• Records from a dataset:

§

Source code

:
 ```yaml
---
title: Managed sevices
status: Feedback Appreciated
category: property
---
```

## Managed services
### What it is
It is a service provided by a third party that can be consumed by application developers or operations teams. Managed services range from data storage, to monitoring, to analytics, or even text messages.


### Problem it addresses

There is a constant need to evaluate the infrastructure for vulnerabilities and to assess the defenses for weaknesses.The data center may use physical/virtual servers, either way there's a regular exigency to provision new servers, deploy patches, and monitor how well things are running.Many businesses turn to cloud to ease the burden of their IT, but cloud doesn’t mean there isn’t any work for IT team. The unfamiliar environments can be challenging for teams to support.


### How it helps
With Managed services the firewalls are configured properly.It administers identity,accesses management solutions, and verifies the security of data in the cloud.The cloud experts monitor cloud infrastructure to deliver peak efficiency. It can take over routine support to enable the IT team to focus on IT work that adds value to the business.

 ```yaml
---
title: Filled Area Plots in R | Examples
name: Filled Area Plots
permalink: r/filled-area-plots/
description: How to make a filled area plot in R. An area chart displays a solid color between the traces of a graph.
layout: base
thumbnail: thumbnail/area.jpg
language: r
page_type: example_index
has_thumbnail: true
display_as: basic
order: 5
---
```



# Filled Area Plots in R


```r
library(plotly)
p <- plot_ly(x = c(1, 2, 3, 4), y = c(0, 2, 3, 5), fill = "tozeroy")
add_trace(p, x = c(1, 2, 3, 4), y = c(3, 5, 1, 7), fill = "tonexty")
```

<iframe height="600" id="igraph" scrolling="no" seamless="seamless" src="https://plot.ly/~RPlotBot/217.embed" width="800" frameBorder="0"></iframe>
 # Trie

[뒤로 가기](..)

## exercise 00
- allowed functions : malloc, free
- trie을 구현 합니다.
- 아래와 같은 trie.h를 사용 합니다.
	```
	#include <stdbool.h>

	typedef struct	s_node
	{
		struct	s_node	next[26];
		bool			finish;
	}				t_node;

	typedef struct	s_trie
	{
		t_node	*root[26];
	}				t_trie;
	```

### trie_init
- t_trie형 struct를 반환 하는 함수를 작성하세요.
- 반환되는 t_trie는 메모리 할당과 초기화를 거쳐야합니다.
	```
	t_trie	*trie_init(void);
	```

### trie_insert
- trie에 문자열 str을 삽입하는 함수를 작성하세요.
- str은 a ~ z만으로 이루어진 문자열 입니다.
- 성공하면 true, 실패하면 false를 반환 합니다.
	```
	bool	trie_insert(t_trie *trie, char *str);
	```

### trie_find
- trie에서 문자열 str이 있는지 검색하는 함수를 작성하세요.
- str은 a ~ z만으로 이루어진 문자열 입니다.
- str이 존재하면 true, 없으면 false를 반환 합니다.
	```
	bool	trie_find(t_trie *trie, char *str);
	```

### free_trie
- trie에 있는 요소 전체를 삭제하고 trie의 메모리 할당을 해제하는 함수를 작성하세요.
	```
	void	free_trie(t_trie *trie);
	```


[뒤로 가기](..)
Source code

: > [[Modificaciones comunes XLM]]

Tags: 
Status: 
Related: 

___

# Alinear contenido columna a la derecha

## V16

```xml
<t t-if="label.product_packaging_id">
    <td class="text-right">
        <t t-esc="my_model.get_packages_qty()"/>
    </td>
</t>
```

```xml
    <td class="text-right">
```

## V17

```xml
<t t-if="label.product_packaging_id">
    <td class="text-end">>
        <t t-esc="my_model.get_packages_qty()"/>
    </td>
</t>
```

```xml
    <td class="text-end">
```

§

• TASK ITEM: Word for word, set down the lines from the beginning of the records through the line that holds "### Problem it addresses". Leave out the rest.

• OUTPUT:
Source code

:
 ```yaml
---
title: Managed sevices
status: Feedback Appreciated
category: property
---
```

## Managed services
### What it is
It is a service provided by a third party that can be consumed by application developers or operations teams. Managed services range from data storage, to monitoring, to analytics, or even text messages.


### Problem it addresses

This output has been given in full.